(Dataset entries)
((

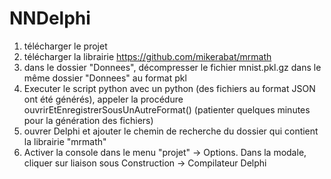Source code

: # NNDelphi
1) télécharger le projet
2) télécharger la librairie https://github.com/mikerabat/mrmath
3) dans le dossier "Donnees", décompresser le fichier mnist.pkl.gz dans le même dossier "Donnees" au format pkl
4) Executer le script python avec un python (des fichiers au format JSON ont été générés), appeler la procédure ouvrirEtEnregistrerSousUnAutreFormat() (patienter quelques minutes pour la génération des fichiers)
5) ouvrer Delphi et ajouter le chemin de recherche du dossier qui contient la librairie "mrmath"
6) Activer la console dans le menu "projet" -> Options. Dans la modale, cliquer sur liaison sous Construction -> Compilateur Delphi
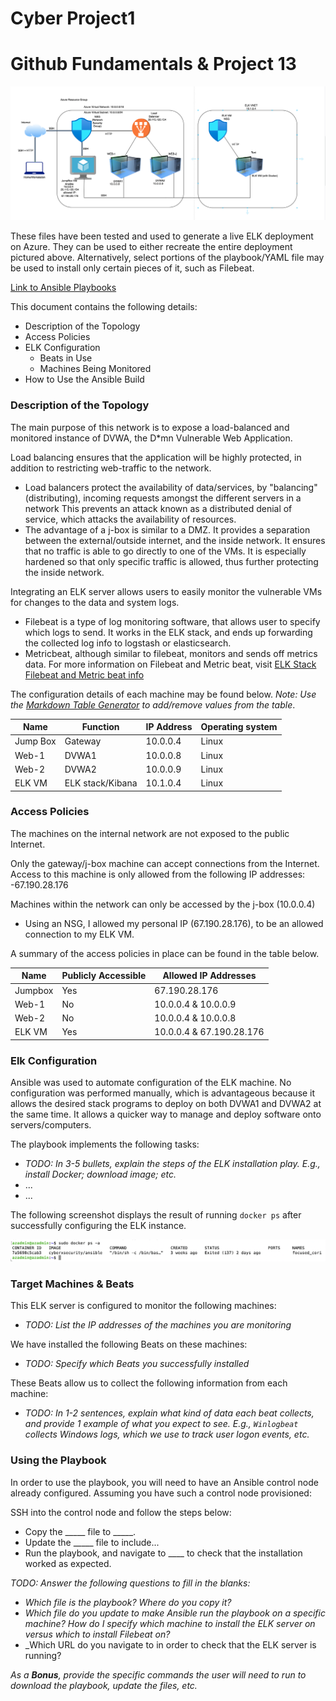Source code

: # Cyber Project1
# Github Fundamentals & Project 13
![Azure VM Network Topology](https://github.com/abge0386/CyberProject1/blob/main/Diagrams/Azure%20VM%20Diagram.png) 

These files have been tested and used to generate a live ELK deployment on Azure. They can be used to either recreate the entire deployment pictured above. Alternatively, select portions of the playbook/YAML file may be used to install only certain pieces of it, such as Filebeat.

  [Link to Ansible Playbooks](https://github.com/abge0386/CyberProject1/tree/main/Ansible)

This document contains the following details:
- Description of the Topology
- Access Policies
- ELK Configuration
  - Beats in Use
  - Machines Being Monitored
- How to Use the Ansible Build


### Description of the Topology

The main purpose of this network is to expose a load-balanced and monitored instance of DVWA, the D*mn Vulnerable Web Application.

Load balancing ensures that the application will be highly protected, in addition to restricting web-traffic to the network.
- Load balancers protect the availability of data/services, by "balancing" (distributing), incoming requests amongst the different servers in a network This prevents an attack known as a distributed denial of service, which attacks the availability of resources. 
- The advantage of a j-box is similar to a DMZ. It provides a separation between the external/outside internet, and the inside network.  It ensures that no traffic is able to go directly to one of the VMs. It is especially hardened so that only specific traffic is allowed, thus further protecting the inside network.

Integrating an ELK server allows users to easily monitor the vulnerable VMs for changes to the data and system logs.
- Filebeat is a type of log monitoring software, that allows user to specify which logs to send. It works in the ELK stack, and ends up forwarding the collected log info to logstash or elasticsearch.
- Metricbeat, although similar to filebeat, monitors and sends off metrics data.
For more information on Filebeat and Metric beat, visit [ELK Stack Filebeat and Metric beat info](https://www.elastic.co/guide/en/beats/filebeat/current/filebeat-overview.html)

The configuration details of each machine may be found below.
_Note: Use the [Markdown Table Generator](http://www.tablesgenerator.com/markdown_tables) to add/remove values from the table_.

| Name     | Function         | IP Address | Operating system |
|----------|------------------|------------|------------------|
| Jump Box | Gateway          | 10.0.0.4   | Linux            |
| Web-1    | DVWA1            | 10.0.0.8   | Linux            |
| Web-2    | DVWA2            | 10.0.0.9   | Linux            |
| ELK VM   | ELK stack/Kibana | 10.1.0.4   | Linux            |
### Access Policies

The machines on the internal network are not exposed to the public Internet. 

Only the gateway/j-box machine can accept connections from the Internet. Access to this machine is only allowed from the following IP addresses:
-67.190.28.176

Machines within the network can only be accessed by the j-box (10.0.0.4)
- Using an NSG, I allowed my personal IP (67.190.28.176), to be an allowed connection to my ELK VM.

A summary of the access policies in place can be found in the table below.

| Name    | Publicly Accessible | Allowed IP Addresses       |
|---------|---------------------|----------------------------|
| Jumpbox | Yes                 | 67.190.28.176              |
| Web-1   | No                  | 10.0.0.4 & 10.0.0.9      |
| Web-2   | No                  | 10.0.0.4 & 10.0.0.8      |
| ELK VM  | Yes                 | 10.0.0.4 & 67.190.28.176 |

### Elk Configuration

Ansible was used to automate configuration of the ELK machine. No configuration was performed manually, which is advantageous because it allows the desired stack programs to deploy on both DVWA1 and DVWA2 at the same time. It allows a quicker way to manage and deploy software onto servers/computers. 

The playbook implements the following tasks:
- _TODO: In 3-5 bullets, explain the steps of the ELK installation play. E.g., install Docker; download image; etc._
- ...
- ...

The following screenshot displays the result of running `docker ps` after successfully configuring the ELK instance.

![docker ps](https://github.com/abge0386/CyberProject1/blob/main/docker-ps.png)

### Target Machines & Beats
This ELK server is configured to monitor the following machines:
- _TODO: List the IP addresses of the machines you are monitoring_

We have installed the following Beats on these machines:
- _TODO: Specify which Beats you successfully installed_

These Beats allow us to collect the following information from each machine:
- _TODO: In 1-2 sentences, explain what kind of data each beat collects, and provide 1 example of what you expect to see. E.g., `Winlogbeat` collects Windows logs, which we use to track user logon events, etc._

### Using the Playbook
In order to use the playbook, you will need to have an Ansible control node already configured. Assuming you have such a control node provisioned: 

SSH into the control node and follow the steps below:
- Copy the _____ file to _____.
- Update the _____ file to include...
- Run the playbook, and navigate to ____ to check that the installation worked as expected.

_TODO: Answer the following questions to fill in the blanks:_
- _Which file is the playbook? Where do you copy it?_
- _Which file do you update to make Ansible run the playbook on a specific machine? How do I specify which machine to install the ELK server on versus which to install Filebeat on?_
- _Which URL do you navigate to in order to check that the ELK server is running?

_As a **Bonus**, provide the specific commands the user will need to run to download the playbook, update the files, etc._
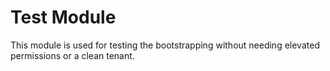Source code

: # Test Module

This module is used for testing the bootstrapping without needing elevated permissions or a clean tenant.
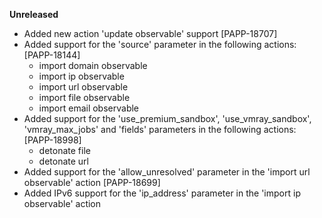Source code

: **Unreleased**
* Added new action 'update observable' support [PAPP-18707]
* Added support for the 'source' parameter in the following actions: [PAPP-18144]
    * import domain observable
    * import ip observable
    * import url observable
    * import file observable
    * import email observable
* Added support for the 'use_premium_sandbox', 'use_vmray_sandbox', 'vmray_max_jobs' and 'fields' parameters in the following actions: [PAPP-18998]
    * detonate file
    * detonate url
* Added support for the 'allow_unresolved' parameter in the 'import url observable' action [PAPP-18699]
* Added IPv6 support for the 'ip_address' parameter in the 'import ip observable' action
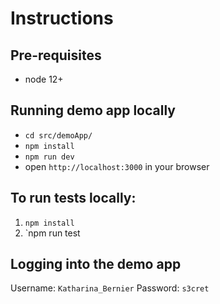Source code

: # Instructions
## Pre-requisites
* node 12+

## Running demo app locally
* `cd src/demoApp/`
* `npm install`
* `npm run dev`
* open `http://localhost:3000` in your browser

## To run tests locally:
1. `npm install`
2. `npm run test

## Logging into the demo app
Username: `Katharina_Bernier`
Password: `s3cret`

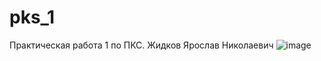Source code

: # pks_1
Практическая работа 1 по ПКС. Жидков Ярослав Николаевич
![image](https://github.com/user-attachments/assets/216a7147-8340-4895-b30b-10adec3fb7e5)
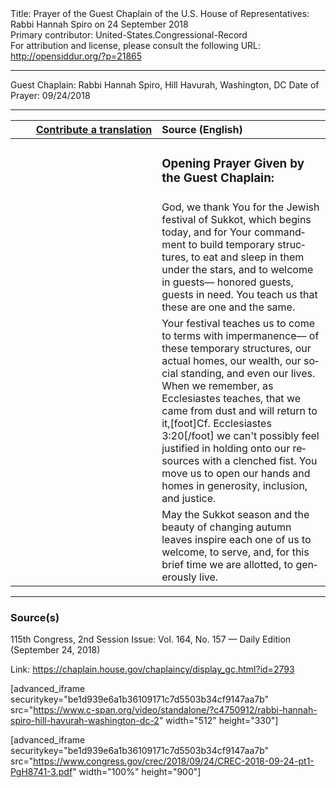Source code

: <html>
<head></head>
<body>
Title: Prayer of the Guest Chaplain of the U.S. House of Representatives: Rabbi Hannah Spiro on 24 September 2018<br />
Primary contributor: United-States.Congressional-Record<br />
For attribution and license, please consult the following URL: <a href="http://opensiddur.org/?p=21865">http://opensiddur.org/?p=21865</a>
<p />
<hr />

Guest Chaplain: Rabbi Hannah Spiro, Hill Havurah, Washington, DC
Date of Prayer: 09/24/2018

<hr />

<table style="margin-left: auto;margin-right: auto;" class="draggable">
<thead><tr><th id="x" style="text-align: right;"><a href="/contributing/upload/">Contribute a translation</a></th><th style="text-align: left;">Source (English)</th></tr></thead>
<tbody>
<tr><td style="vertical-align:top;" width="46%">
<div class="liturgy" lang="he">

</span></div></td>
 
<td style="vertical-align:top;" width="53%">
<div class="english" lang="en">
<h3>Opening Prayer Given by the Guest Chaplain:</h3>
</div></td></tr>


<tr><td style="vertical-align:top;" width="46%">
<div class="liturgy" lang="he">

</span></div></td>
 
<td style="vertical-align:top;" width="53%">
<div class="english" lang="en">
God, 
we thank You for the Jewish festival of Sukkot, 
which begins today, 
and for Your commandment 
to build temporary structures, 
to eat and sleep in them 
under the stars, 
and to welcome in guests––
honored guests, 
guests in need. 
You teach us that these are one and the same.
</div></td></tr>


<tr><td style="vertical-align:top;" width="46%">
<div class="liturgy" lang="he">

</span></div></td>
 
<td style="vertical-align:top;" width="53%">
<div class="english" lang="en">
Your festival teaches us 
to come to terms with impermanence––
of these temporary structures, 
our actual homes, 
our wealth, 
our social standing, 
and even our lives. 
When we remember, 
as Ecclesiastes teaches, 
that we came from dust 
and will return to it,[foot]Cf. Ecclesiastes 3:20[/foot]
we can't possibly feel justified 
in holding onto our resources 
with a clenched fist. 
You move us 
to open our hands 
and homes 
in generosity, 
inclusion, 
and justice.
</div></td></tr>


<tr><td style="vertical-align:top;" width="46%">
<div class="liturgy" lang="he">

</span></div></td>
 
<td style="vertical-align:top;" width="53%">
<div class="english" lang="en">
May the Sukkot season 
and the beauty of changing autumn leaves 
inspire each one of us 
to welcome, 
to serve, and, 
for this brief time we are allotted, 
to generously live.
</div></td></tr>
</tbody></table>

<hr />

<h3>Source(s)</h3>

115th Congress, 2nd Session
Issue: Vol. 164, No. 157 — Daily Edition (September 24, 2018)

Link: <a href="https://chaplain.house.gov/chaplaincy/display_gc.html?id=2793">https://chaplain.house.gov/chaplaincy/display_gc.html?id=2793</a>

[advanced_iframe securitykey="be1d939e6a1b36109171c7d5503b34cf9147aa7b" src="https://www.c-span.org/video/standalone/?c4750912/rabbi-hannah-spiro-hill-havurah-washington-dc-2" width="512" height="330"]

[advanced_iframe securitykey="be1d939e6a1b36109171c7d5503b34cf9147aa7b" src="https://www.congress.gov/crec/2018/09/24/CREC-2018-09-24-pt1-PgH8741-3.pdf" width="100%" height="900"]
</body>
</html>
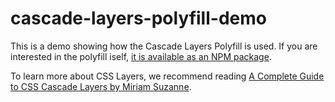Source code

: # cascade-layers-polyfill-demo

This is a demo showing how the Cascade Layers Polyfill is used. If you are interested in the polyfill iself, [it is available as an NPM package](https://www.oddbird.net/2022/06/21/cascade-layers-polyfill/).

To learn more about CSS Layers, we recommend reading [A Complete Guide to CSS Cascade Layers by Miriam Suzanne](https://css-tricks.com/css-cascade-layers/).
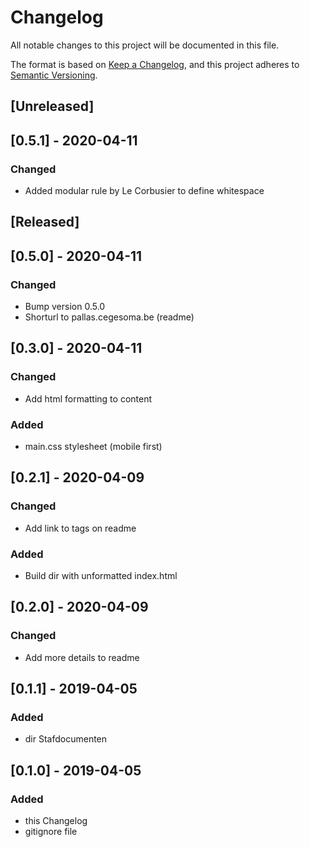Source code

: # Changelog
All notable changes to this project will be documented in this file.

The format is based on [Keep a Changelog](https://keepachangelog.com/en/1.0.0/),
and this project adheres to [Semantic Versioning](https://semver.org/spec/v2.0.0.html).

## [Unreleased]

## [0.5.1] - 2020-04-11
### Changed
- Added modular rule by Le Corbusier to define whitespace

## [Released]

## [0.5.0] - 2020-04-11
### Changed
- Bump version 0.5.0
- Shorturl to pallas.cegesoma.be (readme)

## [0.3.0] - 2020-04-11
### Changed
- Add html formatting to content
### Added
- main.css stylesheet (mobile first)

## [0.2.1] - 2020-04-09
### Changed
- Add link to tags on readme
### Added
- Build dir with unformatted index.html

## [0.2.0] - 2020-04-09
### Changed
- Add more details to readme

## [0.1.1] - 2019-04-05
### Added
- dir Stafdocumenten

## [0.1.0] - 2019-04-05
### Added
- this Changelog
- gitignore file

))

Try it -> Copy all the lines above that hold the string "installation".

Result for this exercise ->
- _TODO: In 3-5 bullets, explain the steps of the ELK installation play. E.g., install Docker; download image; etc._
- Run the playbook, and navigate to ____ to check that the installation worked as expected.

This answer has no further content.